Kondisi terjadi itu, disebut sebagai shock absorber. Di sisi lain, Presiden Joko Widodo meminta agar APBN dijaga supaya tetap kredibel dan sehat.
“APBN 2023 harus didesain untuk bisa mampu tetap menjaga fleksibilitas dalam mengelola gejolak yang terjadi, ini kita sering menyebutnya sebagai shock absorber,” ungkap Sri Mulyani.
Lanjutnya, Presiden Jokowi meminta agar APBN tetap dijaga supaya tetap kredibel dan sustainable atau sehat, sehingga hal ini adalah kombinasi yang harus dijaga.
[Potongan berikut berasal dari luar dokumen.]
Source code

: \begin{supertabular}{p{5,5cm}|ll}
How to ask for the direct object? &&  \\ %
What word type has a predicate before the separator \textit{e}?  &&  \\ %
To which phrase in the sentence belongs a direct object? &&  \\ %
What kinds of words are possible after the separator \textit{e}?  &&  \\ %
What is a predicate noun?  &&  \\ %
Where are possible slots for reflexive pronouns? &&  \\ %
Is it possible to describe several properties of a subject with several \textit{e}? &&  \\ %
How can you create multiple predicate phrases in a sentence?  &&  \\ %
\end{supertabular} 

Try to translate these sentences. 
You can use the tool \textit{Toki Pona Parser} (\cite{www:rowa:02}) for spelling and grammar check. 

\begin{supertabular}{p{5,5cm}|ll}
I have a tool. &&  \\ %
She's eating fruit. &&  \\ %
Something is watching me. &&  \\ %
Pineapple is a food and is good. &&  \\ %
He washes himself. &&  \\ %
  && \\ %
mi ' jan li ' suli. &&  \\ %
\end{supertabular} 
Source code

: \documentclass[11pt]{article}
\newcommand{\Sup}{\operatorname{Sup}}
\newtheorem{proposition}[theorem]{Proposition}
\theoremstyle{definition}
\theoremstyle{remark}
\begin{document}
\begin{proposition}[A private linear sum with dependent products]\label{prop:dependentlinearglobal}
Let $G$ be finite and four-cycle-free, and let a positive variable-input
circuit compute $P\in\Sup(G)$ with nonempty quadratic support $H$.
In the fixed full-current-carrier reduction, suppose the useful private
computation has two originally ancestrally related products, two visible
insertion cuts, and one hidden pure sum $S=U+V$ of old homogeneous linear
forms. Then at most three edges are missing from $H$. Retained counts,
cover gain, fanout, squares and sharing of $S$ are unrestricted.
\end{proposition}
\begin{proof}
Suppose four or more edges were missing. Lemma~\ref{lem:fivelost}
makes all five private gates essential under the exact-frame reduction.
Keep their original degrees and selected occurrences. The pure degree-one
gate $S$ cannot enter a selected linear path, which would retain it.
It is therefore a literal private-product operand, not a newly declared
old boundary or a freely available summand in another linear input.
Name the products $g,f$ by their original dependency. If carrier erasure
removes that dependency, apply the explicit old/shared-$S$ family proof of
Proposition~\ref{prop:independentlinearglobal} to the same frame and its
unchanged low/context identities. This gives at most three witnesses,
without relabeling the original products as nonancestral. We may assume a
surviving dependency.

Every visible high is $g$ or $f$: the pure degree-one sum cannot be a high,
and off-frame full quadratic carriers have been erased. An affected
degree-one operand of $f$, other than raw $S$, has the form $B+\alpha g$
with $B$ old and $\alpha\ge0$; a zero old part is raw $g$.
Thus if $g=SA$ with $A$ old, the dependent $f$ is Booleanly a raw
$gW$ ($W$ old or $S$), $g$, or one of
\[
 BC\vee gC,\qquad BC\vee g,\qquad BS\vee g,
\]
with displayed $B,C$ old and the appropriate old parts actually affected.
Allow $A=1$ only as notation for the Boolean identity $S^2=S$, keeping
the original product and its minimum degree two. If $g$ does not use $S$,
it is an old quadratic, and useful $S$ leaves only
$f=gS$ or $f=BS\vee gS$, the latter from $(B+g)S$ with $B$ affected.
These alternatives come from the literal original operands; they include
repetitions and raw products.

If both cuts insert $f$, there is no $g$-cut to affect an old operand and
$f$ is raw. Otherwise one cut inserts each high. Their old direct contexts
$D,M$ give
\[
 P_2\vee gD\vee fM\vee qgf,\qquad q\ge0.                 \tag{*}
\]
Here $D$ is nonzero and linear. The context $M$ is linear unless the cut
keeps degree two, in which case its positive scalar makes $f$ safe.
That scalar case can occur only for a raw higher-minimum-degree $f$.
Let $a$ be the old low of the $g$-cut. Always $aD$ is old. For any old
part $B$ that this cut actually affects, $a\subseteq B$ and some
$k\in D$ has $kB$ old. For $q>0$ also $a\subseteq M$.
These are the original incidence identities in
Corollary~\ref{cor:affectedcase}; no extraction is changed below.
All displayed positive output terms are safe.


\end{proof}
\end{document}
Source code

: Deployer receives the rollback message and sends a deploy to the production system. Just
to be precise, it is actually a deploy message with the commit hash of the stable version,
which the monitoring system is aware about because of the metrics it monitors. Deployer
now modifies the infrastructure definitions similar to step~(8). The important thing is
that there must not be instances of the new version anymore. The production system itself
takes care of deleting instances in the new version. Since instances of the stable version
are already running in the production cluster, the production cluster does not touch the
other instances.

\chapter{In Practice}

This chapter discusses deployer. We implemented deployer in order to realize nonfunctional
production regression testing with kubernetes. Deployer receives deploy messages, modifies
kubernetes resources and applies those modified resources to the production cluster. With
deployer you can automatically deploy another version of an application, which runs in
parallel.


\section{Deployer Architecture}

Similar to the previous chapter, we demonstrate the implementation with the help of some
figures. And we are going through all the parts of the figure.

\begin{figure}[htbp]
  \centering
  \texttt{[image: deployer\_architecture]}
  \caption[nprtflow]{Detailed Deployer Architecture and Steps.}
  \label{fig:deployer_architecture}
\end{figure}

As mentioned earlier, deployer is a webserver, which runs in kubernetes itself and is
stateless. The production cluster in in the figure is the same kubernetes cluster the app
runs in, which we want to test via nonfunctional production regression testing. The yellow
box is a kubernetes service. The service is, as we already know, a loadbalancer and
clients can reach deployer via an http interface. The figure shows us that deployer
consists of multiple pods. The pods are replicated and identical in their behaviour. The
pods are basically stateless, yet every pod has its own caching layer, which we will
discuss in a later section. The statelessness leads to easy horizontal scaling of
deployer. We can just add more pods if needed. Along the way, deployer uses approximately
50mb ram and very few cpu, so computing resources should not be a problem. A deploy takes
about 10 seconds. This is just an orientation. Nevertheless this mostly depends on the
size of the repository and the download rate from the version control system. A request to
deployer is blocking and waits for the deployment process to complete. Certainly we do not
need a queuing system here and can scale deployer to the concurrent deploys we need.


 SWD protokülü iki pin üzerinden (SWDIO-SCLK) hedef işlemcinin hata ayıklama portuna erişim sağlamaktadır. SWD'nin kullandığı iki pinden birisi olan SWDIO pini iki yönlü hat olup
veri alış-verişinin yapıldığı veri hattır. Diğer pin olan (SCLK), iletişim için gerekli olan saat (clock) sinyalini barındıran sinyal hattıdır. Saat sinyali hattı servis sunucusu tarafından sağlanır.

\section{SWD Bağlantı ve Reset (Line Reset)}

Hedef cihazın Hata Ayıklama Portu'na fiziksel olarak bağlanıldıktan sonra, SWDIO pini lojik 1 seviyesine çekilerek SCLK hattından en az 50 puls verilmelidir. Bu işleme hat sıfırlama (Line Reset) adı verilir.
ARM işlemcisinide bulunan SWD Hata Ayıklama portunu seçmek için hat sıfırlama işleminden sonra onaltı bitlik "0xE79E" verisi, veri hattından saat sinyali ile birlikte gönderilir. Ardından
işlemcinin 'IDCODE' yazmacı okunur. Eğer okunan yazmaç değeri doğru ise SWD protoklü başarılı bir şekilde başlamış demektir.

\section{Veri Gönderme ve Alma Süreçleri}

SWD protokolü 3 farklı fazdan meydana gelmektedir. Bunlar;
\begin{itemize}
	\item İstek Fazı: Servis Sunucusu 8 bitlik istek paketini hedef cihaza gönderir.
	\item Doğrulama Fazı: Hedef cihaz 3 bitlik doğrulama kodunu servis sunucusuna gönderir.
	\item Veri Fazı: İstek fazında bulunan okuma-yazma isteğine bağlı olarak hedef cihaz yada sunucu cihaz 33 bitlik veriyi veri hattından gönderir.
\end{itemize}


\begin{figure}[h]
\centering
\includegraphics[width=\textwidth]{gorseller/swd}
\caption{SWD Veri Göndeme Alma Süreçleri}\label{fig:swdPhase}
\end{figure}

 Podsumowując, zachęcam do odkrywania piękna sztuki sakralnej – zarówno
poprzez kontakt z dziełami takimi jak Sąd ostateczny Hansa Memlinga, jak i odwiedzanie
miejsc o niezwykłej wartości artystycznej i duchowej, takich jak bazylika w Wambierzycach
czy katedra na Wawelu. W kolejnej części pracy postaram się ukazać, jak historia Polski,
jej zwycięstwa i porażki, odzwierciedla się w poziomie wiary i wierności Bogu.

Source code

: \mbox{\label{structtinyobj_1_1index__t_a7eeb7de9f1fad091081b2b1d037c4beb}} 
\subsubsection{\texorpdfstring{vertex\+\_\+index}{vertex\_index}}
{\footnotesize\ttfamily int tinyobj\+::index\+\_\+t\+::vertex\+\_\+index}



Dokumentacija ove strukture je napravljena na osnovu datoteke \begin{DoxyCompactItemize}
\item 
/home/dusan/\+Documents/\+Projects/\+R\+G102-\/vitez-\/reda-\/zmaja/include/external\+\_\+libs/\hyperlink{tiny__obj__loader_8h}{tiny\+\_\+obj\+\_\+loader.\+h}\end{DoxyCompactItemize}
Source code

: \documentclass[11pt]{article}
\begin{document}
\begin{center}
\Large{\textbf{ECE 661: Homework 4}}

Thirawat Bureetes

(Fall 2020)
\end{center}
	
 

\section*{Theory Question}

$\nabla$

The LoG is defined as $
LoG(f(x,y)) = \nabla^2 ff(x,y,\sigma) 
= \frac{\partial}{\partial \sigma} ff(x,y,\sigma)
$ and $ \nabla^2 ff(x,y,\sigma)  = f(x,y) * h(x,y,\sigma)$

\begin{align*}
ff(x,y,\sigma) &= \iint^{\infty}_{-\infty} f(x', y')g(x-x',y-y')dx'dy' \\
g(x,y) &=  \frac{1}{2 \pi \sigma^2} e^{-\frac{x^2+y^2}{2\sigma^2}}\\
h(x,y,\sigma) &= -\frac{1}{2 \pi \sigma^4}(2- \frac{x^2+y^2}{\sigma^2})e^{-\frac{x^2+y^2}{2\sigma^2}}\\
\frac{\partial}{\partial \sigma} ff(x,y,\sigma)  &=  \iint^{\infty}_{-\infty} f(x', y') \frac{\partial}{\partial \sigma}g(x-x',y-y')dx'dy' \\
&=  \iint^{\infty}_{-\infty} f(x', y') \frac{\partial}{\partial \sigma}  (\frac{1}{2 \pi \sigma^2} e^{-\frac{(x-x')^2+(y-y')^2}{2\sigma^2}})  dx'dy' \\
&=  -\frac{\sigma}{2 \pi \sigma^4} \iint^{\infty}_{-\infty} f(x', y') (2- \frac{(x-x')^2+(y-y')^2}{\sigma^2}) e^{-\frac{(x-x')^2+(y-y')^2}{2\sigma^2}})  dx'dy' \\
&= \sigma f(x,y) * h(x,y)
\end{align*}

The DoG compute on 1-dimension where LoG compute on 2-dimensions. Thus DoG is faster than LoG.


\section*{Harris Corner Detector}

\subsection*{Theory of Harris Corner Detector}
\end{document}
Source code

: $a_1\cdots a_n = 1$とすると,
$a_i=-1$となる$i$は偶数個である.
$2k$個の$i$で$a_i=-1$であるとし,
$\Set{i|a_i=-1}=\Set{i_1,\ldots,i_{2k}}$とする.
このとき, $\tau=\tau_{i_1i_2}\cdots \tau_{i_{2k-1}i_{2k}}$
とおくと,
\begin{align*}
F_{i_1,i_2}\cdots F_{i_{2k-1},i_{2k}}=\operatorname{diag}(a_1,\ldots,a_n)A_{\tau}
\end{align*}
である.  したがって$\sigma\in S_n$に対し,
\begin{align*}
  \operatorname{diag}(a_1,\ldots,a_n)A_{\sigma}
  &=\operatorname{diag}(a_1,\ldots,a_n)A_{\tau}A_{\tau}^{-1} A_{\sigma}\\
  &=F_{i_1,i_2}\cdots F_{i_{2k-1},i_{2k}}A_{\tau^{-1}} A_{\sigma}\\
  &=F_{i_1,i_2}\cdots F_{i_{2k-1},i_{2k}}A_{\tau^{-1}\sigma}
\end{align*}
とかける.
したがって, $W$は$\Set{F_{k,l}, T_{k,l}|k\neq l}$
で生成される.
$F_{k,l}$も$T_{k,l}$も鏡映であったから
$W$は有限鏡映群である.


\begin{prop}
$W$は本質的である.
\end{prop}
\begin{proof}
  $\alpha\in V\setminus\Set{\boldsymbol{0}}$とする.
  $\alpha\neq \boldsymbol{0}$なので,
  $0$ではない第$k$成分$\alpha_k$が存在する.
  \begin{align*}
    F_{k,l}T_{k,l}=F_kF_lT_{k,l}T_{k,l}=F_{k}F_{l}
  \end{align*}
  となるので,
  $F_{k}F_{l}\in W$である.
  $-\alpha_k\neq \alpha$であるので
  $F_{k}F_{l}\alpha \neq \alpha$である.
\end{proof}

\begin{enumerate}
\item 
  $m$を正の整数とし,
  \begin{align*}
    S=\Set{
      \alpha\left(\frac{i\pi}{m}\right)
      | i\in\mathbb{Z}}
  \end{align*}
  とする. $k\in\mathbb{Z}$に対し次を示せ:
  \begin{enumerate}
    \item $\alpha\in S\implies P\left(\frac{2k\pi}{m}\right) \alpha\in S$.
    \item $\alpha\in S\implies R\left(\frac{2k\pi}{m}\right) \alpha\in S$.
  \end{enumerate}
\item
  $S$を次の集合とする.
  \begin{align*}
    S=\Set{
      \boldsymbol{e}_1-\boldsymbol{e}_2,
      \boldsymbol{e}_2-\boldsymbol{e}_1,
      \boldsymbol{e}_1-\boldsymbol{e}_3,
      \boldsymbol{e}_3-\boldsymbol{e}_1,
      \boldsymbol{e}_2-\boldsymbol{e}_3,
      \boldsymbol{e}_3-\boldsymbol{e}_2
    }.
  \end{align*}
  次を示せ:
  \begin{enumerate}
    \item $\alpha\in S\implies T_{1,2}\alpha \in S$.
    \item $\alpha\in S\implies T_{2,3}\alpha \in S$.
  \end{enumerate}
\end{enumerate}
Tahun 2022 dunia diproyeksikan akan mengalami perlemahan pertumbuhan ekonomi, sementara inflasinya meningkat tinggi.
Oleh karena itu, Dana Moneter Internasional (IMF) menurunkan proyeksi ekonomi global dari 3,6 persen menjadi 3,2 persen untuk tahun ini dan dari 3,6 persen menjadi 2,9 persen untuk tahun 2023.
Kata Sri Mulyani, hal ini memiliki makna, bahwa lingkungan global akan menjadi melemah, sementara tekanan inflasi justru meningkat.
“Menurut IMF tahun ini inflasi akan naik ke 6,6 persen dari sisi di negara maju, sementara inflasi di negara-negara berkembang akan pada level 9,5 persen, ini juga naik sekitar 0,8 (persen),” ungkapnya.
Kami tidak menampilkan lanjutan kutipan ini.